第10話

『幾野さん、私とホテル行きましょうよ』


 そんなメッセージが来たのは秋も顔をのぞかせた木曜日の昼下がり。


 同じことの繰り返し、マンネリ化は避けられない、そんな日々の業務に一筋の光を差し込むかのように、彼女の爆弾発言は投下された。
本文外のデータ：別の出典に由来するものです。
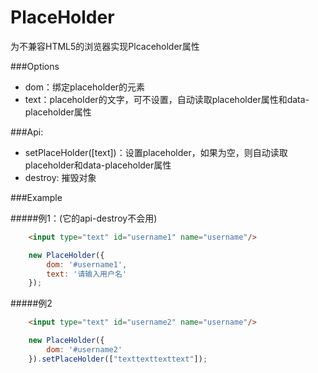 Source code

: PlaceHolder
================================

为不兼容HTML5的浏览器实现Plcaceholder属性

###Options

* dom：绑定placeholder的元素
* text：placeholder的文字，可不设置，自动读取placeholder属性和data-placeholder属性

###Api:

* setPlaceHolder([text])：设置placeholder，如果为空，则自动读取placeholder和data-placeholder属性
* destroy: 摧毁对象

###Example

#####例1：(它的api-destroy不会用)

```html
    <input type="text" id="username1" name="username"/>
```

```js
    new PlaceHolder({
        dom: '#username1',
        text: '请输入用户名'
    });
```

#####例2

```html
    <input type="text" id="username2" name="username"/>
```

```js
    new PlaceHolder({
        dom: '#username2'
    }).setPlaceHolder(["texttexttexttext"]);
```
 出かかっていた欠伸が行き場を失って口の中で弾ける。


『どうしたんです?突然』


 開いた口から出そうになった心臓を何とかしまい込んで指を動かす。


『あ』


 そのメッセージを最後に彼女から返信は途絶えた。なんだったんだ。


 ……と思ったところでスマホが震える。

 めずらしい、月ヶ瀬さんからの電話だ。


 指を画面に走らせるのと席を立つのは同時。


「はい、幾野です」

 

「あの、幾野さん!違うんですこれは!」


 電話の向こう側でバタバタと騒がしい音が聞こえる。何か布団を干して叩くような、ぬいぐるみをむぎゅっとするような。
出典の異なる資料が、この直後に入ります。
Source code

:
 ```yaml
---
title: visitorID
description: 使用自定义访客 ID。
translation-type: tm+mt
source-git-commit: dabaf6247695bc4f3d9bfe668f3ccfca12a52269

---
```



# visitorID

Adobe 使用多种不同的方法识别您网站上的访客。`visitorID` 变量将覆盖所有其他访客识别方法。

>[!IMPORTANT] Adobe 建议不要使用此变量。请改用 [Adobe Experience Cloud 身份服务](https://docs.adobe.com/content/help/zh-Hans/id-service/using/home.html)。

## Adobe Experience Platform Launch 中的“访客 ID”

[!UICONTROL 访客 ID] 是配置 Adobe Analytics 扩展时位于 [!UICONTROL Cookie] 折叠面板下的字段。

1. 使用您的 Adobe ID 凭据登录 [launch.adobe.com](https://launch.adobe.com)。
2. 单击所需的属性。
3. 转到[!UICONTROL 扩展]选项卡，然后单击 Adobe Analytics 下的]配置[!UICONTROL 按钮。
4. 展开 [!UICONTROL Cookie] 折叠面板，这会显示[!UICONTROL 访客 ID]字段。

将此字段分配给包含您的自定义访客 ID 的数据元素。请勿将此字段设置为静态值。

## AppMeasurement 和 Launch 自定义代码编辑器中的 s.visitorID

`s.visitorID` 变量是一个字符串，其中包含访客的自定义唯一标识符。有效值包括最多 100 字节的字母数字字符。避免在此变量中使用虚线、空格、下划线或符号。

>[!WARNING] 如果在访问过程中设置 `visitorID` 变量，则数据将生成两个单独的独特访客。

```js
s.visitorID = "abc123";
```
「大丈夫ですよ、月ヶ瀬さん……っと、仕事中なんで後でかけ直してもいいですか?」


「わ、わかりました、、心の準備をしておきます!」


「そこまでですか?じゃ、また夜に」


 社用のスマホには仕事のメール。

 まぁ一応給料もらってるわけだし。頭を仕事に切りかえて自席へ向かう。


 それにしてもホテルってそんなあからさまな。合コンで出会ったとはいえ、関係ではないと思うんだよなぁ。


 彼女のことが気になって仕事が手につかなくなるかというと、そんなことはない。 

 社会人も何年もやってると慣れてくるもんだ。仕事の自分とプライベートの自分、二重人格がデフォルトみたいな。
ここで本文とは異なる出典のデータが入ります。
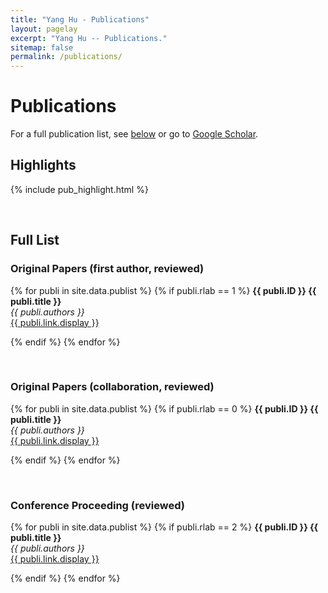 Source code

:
 ```yaml
---
title: "Yang Hu - Publications"
layout: pagelay
excerpt: "Yang Hu -- Publications."
sitemap: false
permalink: /publications/
---
```



# Publications

For a full publication list, see [below](#full-list) or go to [Google Scholar]("https://scholar.google.com/citations?user=UEhDbhMAAAAJ&hl=en").

## Highlights

{% include pub_highlight.html %}

<p> &nbsp; </p>


## Full List
### Original Papers (first author, reviewed)

{% for publi in site.data.publist %}
{% if publi.rlab == 1 %}
<b> {{ publi.ID }} {{ publi.title }} </b><br>
<em> {{ publi.authors }} </em><br /> <a href="{{ publi.link.url }}">{{ publi.link.display }}</a>

{% endif %}
{% endfor %}

<p> &nbsp; </p>

### Original Papers (collaboration, reviewed)

{% for publi in site.data.publist %}
{% if publi.rlab == 0 %}
<b> {{ publi.ID }} {{ publi.title }} </b><br>
<em> {{ publi.authors }} </em><br /> <a href="{{ publi.link.url }}">{{ publi.link.display }}</a>

{% endif %}
{% endfor %}

<p> &nbsp; </p>

### Conference Proceeding (reviewed)

{% for publi in site.data.publist %}
{% if publi.rlab == 2 %}
<b> {{ publi.ID }} {{ publi.title }} </b><br>
<em> {{ publi.authors }} </em><br /> <a href="{{ publi.link.url }}">{{ publi.link.display }}</a>

{% endif %}
{% endfor %}

<p> &nbsp; </p>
 没頭すること数時間、無事本日マストの仕事を終えてPCを閉じる。


 電話するなら最寄り駅に着いてからだろうか。


『お疲れ様です、仕事終わりました。最寄り駅に着いてからお電話してもいいですか?』


『私も今日の仕事は終わらせました!おつかれさまです!正座で待機してます』


 正座って、と思うが案外本当にちょこんと座ってそうで頬が緩む。

 ガタンゴトン、心なしかいつもよりテンポの早い電車の音を聞きながら吊革に掴まる。


 薄暗くなったホームに電車が滑り込む。

 疲れたサラリーマン、まだまだ遊び盛りの学生もこの瞬間だけは皆平等だ。


 月ヶ瀬さんの真意はなんだろうか。

 きっとそんな酷いことにはならないはず。彼女は魔法が使えるんだし。


 いつもは止まって降りるエスカレーターも、今日は早足で降っていく。


 駅から出ると秋特有の香りが頬を撫でる。

 一呼吸、まさか自分から彼女に電話をかけることになろうとは、あの合コンの日には露ほど思わなかったな。


 チャットアプリから目当ての名前を見つけ出すと、逸る気持ちを押えて親指を乗せる。


 数秒のコール音。


『お待ちしてました、月ヶ瀬です』


 落ち着きの中にもどこかいたずらっぽいあの声が鼓膜を揺らした。